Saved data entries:

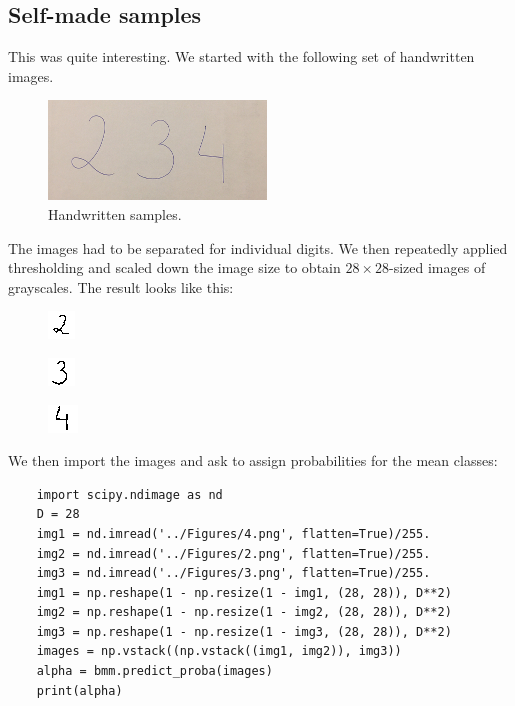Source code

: \subsection{Self-made samples}
This was quite interesting. We started with the following set of handwritten images.
\begin{figure}[H]
	\centering \includegraphics{../Figures/sample_orig.jpg}
	\caption{Handwritten samples.}
	\label{fig:45_handwritten}
\end{figure}
The images had to be separated for individual digits. We then repeatedly applied thresholding and scaled down the image size to obtain $28\times 28$-sized images of grayscales. The result looks like this:
\begin{center}
	\begin{minipage}[t]{0.3\textwidth}
    	\begin{figure}[H]
            \includegraphics{../Figures/2.png}
    	\end{figure}
	\end{minipage}
	\begin{minipage}[t]{0.3\textwidth}
    	\begin{figure}[H]
            \includegraphics{../Figures/3.png}
    	\end{figure}
	\end{minipage}
	\begin{minipage}[t]{0.3\textwidth}
    	\begin{figure}[H]
            \includegraphics{../Figures/4.png}
    	\end{figure}
	\end{minipage}
\end{center}

We then import the images and ask to assign probabilities for the mean classes:
\begin{verbatim}
    import scipy.ndimage as nd
    D = 28
    img1 = nd.imread('../Figures/4.png', flatten=True)/255.
    img2 = nd.imread('../Figures/2.png', flatten=True)/255.
    img3 = nd.imread('../Figures/3.png', flatten=True)/255.
    img1 = np.reshape(1 - np.resize(1 - img1, (28, 28)), D**2)
    img2 = np.reshape(1 - np.resize(1 - img2, (28, 28)), D**2)
    img3 = np.reshape(1 - np.resize(1 - img3, (28, 28)), D**2)
    images = np.vstack((np.vstack((img1, img2)), img3))
    alpha = bmm.predict_proba(images)
    print(alpha)
\end{verbatim}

The task: Lines with "imread": return each one from the data above.

Output of the task:
    img1 = nd.imread('../Figures/4.png', flatten=True)/255.
    img2 = nd.imread('../Figures/2.png', flatten=True)/255.
    img3 = nd.imread('../Figures/3.png', flatten=True)/255.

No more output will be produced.